The DJI OSDK layer is a DJI proprietary API that allows a developer to control the aircraft with a program. DJI proposes a version of the OSDK integrate with ROS that we used in our setup, and the UAVs are actuated via service calls. The interaction between the ROSBuzz ecosystem and the OSDK layer is taken care of by a custom adapter node. This node receives actuation commands from the Buzz script (in the form of topics) and sends flight controller-specific commands to the OSDK, as well as publishing the required data for ROSBuzz’s operation (e.g., GNSS readings). Such an architecture, allows for a easily portable code base. In fact, since the adapter is the only M300 dependent node, using the same algorithm with a different robotic platform only requires to write a similar adapter. Figure 3 synthesizes the described software architecture, which is completely open source (see github.com/mistlab).

4 Experimental results: simulations

To validate the presented algorithm and evaluate the necessary time required to find targets and obtain the final relay chain, we performed a series of tests in a simulated environment. We used 15, 20, and 25 robots while randomly varying their starting positions and the position of the targets. We also compare the performance of a random walk search to our dynamic belief map search, while using in both cases the presented search pattern.

4.1 Simulation setup

We use ARGoS, a multi-physics robot simulator (Pinciroli et al., 2012). The experiments were performed on an ARGoS model of the Spiri Mu quadrotor from Spiri Robotics. Three foot-bot mobile robots (Dorigo et al., 2013) were randomly spawned and used as targets to be detected by the Spiris. To perform the detection, we simulate a basic sensing mechanism on the drones with a downward facing camera using blob detection. Figure 4 presents an example of a starting state of the simulation.
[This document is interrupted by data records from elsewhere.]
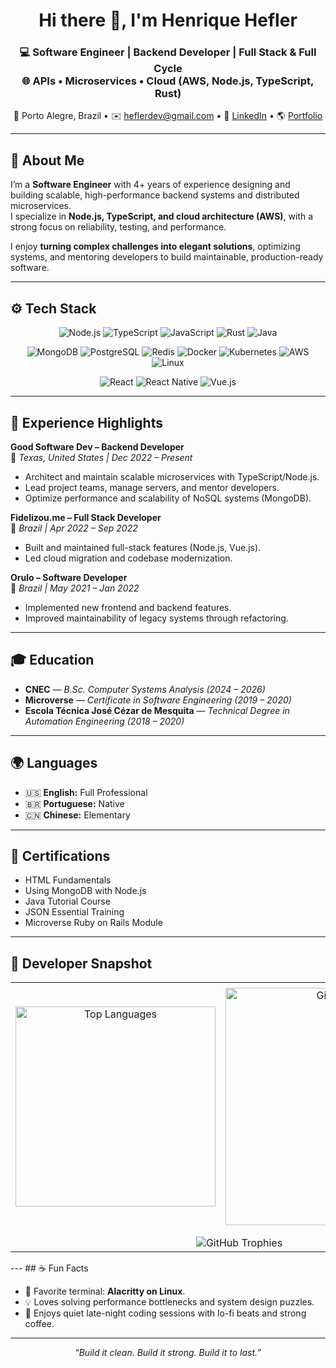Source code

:<h1 align="center">Hi there 👋, I'm Henrique Hefler</h1>

<h3 align="center">
💻 Software Engineer | Backend Developer | Full Stack & Full Cycle <br/>
🌐 APIs • Microservices • Cloud (AWS, Node.js, TypeScript, Rust)
</h3>

<p align="center">
  📍 Porto Alegre, Brazil • ✉️ <a href="mailto:heflerdev@gmail.com">heflerdev@gmail.com</a> •  
  🔗 <a href="https://www.linkedin.com/in/heflerdev" target="_blank">LinkedIn</a> •  
  🌎 <a href="https://heflerdev.github.io/" target="_blank">Portfolio</a>
</p>

---

## 🧠 About Me

I’m a **Software Engineer** with 4+ years of experience designing and building scalable, high-performance backend systems and distributed microservices.  
I specialize in **Node.js, TypeScript, and cloud architecture (AWS)**, with a strong focus on reliability, testing, and performance.

I enjoy **turning complex challenges into elegant solutions**, optimizing systems, and mentoring developers to build maintainable, production-ready software.

---

## ⚙️ Tech Stack

<div align="center">

<!-- Languages -->
![Node.js](https://img.shields.io/badge/Node.js-43853D?style=for-the-badge&logo=node.js&logoColor=white)
![TypeScript](https://img.shields.io/badge/TypeScript-007ACC?style=for-the-badge&logo=typescript&logoColor=white)
![JavaScript](https://img.shields.io/badge/JavaScript-F7DF1E?style=for-the-badge&logo=javascript&logoColor=black)
![Rust](https://img.shields.io/badge/Rust-000000?style=for-the-badge&logo=rust&logoColor=white)
![Java](https://img.shields.io/badge/Java-ED8B00?style=for-the-badge&logo=openjdk&logoColor=white)

<!-- Backend -->
![MongoDB](https://img.shields.io/badge/MongoDB-4EA94B?style=for-the-badge&logo=mongodb&logoColor=white)
![PostgreSQL](https://img.shields.io/badge/PostgreSQL-316192?style=for-the-badge&logo=postgresql&logoColor=white)
![Redis](https://img.shields.io/badge/Redis-DC382D?style=for-the-badge&logo=redis&logoColor=white)
![Docker](https://img.shields.io/badge/Docker-2496ED?style=for-the-badge&logo=docker&logoColor=white)
![Kubernetes](https://img.shields.io/badge/Kubernetes-326CE5?style=for-the-badge&logo=kubernetes&logoColor=white)
![AWS](https://img.shields.io/badge/AWS-232F3E?style=for-the-badge&logo=amazon-aws&logoColor=white)
![Linux](https://img.shields.io/badge/Linux-FCC624?style=for-the-badge&logo=linux&logoColor=black)

<!-- Frontend -->
![React](https://img.shields.io/badge/React-20232A?style=for-the-badge&logo=react&logoColor=61DAFB)
![React Native](https://img.shields.io/badge/React_Native-20232A?style=for-the-badge&logo=react&logoColor=61DAFB)
![Vue.js](https://img.shields.io/badge/Vue.js-35495E?style=for-the-badge&logo=vue.js&logoColor=4FC08D)

</div>

---

## 🚀 Experience Highlights

**Good Software Dev – Backend Developer**  
📍 *Texas, United States | Dec 2022 – Present*  
- Architect and maintain scalable microservices with TypeScript/Node.js.  
- Lead project teams, manage servers, and mentor developers.  
- Optimize performance and scalability of NoSQL systems (MongoDB).  

**Fidelizou.me – Full Stack Developer**  
📍 *Brazil | Apr 2022 – Sep 2022*  
- Built and maintained full-stack features (Node.js, Vue.js).  
- Led cloud migration and codebase modernization.  

**Orulo – Software Developer**  
📍 *Brazil | May 2021 – Jan 2022*  
- Implemented new frontend and backend features.  
- Improved maintainability of legacy systems through refactoring.  

---

## 🎓 Education

- **CNEC** — *B.Sc. Computer Systems Analysis (2024 – 2026)*  
- **Microverse** — *Certificate in Software Engineering (2019 – 2020)*  
- **Escola Técnica José Cézar de Mesquita** — *Technical Degree in Automation Engineering (2018 – 2020)*  

---

## 🌍 Languages

- 🇺🇸 **English:** Full Professional  
- 🇧🇷 **Portuguese:** Native  
- 🇨🇳 **Chinese:** Elementary  

---

## 🏅 Certifications

- HTML Fundamentals  
- Using MongoDB with Node.js  
- Java Tutorial Course  
- JSON Essential Training  
- Microverse Ruby on Rails Module  

---

## 🧩 Developer Snapshot

<div align="center">
<table align="center" style="width:100%; max-width:1000px; border:none;">
  <tr>
    <td align="center" style="width:50%; padding:8px;">
      <img 
  src="https://github-readme-stats.vercel.app/api/top-langs?username=heflerdev&layout=compact&theme=gruvbox_light&hide_border=true&hide=ruby,html" 
  alt="Top Languages" 
  width="320" 
/>
    </td>
    <td align="center" style="width:50%; padding:8px;">
      <img src="https://streak-stats.demolab.com?user=heflerdev&theme=gruvbox_light&hide_border=true&date_format=j%20M%5B%20Y%5D" alt="GitHub Streak" width="380" />
    </td>
  </tr>
  <tr>
    <td colspan="3" align="center" style="padding-top:10px;">
      <img src="https://github-profile-trophy.vercel.app/?username=heflerdev&theme=gruvbox_light&no-frame=true&no-bg=true&margin-w=10" alt="GitHub Trophies" />
    </td>
  </tr>
</table>
</div>
---
## ☕ Fun Facts

- 🐧 Favorite terminal: **Alacritty on Linux**.  
- 💡 Loves solving performance bottlenecks and system design puzzles.  
- 🌙 Enjoys quiet late-night coding sessions with lo-fi beats and strong coffee.  

---

<p align="center">
  <i>“Build it clean. Build it strong. Build it to last.”</i>
</p>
We first used a random walk exploration pattern (Dimidov et al., 2016) where each drone sequentially samples a 2D position and autonomously navigates to it (keeping the height constant). The second search method is the proposed dynamic belief space exploration. In both cases, we simulate the system until all the targets are detected and the relay network is fully formed. The total time needed to find the targets is the metric used for our evaluation.

Fig. 4
figure 4

Initial simulation setup sample using 15 drones (R0 to R19 on the left side) with 3 targets (R0, R10, and R20 in the searching area). The searching area is represented as a belief 2D map where red represent a probability close to 0 to find the target and green represent a probability close to 1

4.2 Results

We perform 6 test cases with three arena sizes. For these tests, 2 parameters were considered: the number of drones (15, 20 or 25 UAVs) and the search method (random walk or belief map search). We used three arena sizes for each test: (a) 20m \(\times \) 20m, (b) 30m \(\times \) 30m, and (c) 40m \(\times \) 40m. To obtain statistically relevant results, each test case was executed 30 times, randomly assigning the initial positions for the drones, the targets’ positions and the belief map if applicable. The other parameters, including the meeting point, were maintained constant through the experiments: 20 search steps, three targets and a communication range of of 10 meters (not realistic, but distances can be simply scaled to realistic values). An output sample for a test with with 15 drones and 3 targets is presented in Fig. 5 where we can see the relay tree connecting the meeting point to the three targets. The figure also show the remaining drones (not used in the relay) searching for any additional target.

Fig. 5
figure 5

Possible final state for a test with 15 drones and 3 targets and a communication range of 4 meters. Each drone logging its state: root, networker or searching. The searching area is represented as a belief 2D map where red represent a probability close to 0 to find the target and green represent a probability close to 1

For every experiment, we report the number of Buzz timesteps necessary to find the three targets. For reference, a Buzz timestep is 0.1s by default but it is fully configurable depending on the capabilities of the robots and communication system. Figures 6, 7 and 8 present the number of timesteps necessary to find the targets for different arena sizes and different number of drones. They show the results obtained with both the random search and the belief space search while increasing the number of drones and the arena size. From those results, we can see as expected for a swarm based SAR algorithm that the time to find the target decreases when the number of drones increases, for all the arena sizes (Figs. 6, 7 and 8). This observation is due to the fact that a bigger search area can be covered with more drones, allowing them to find the targets faster.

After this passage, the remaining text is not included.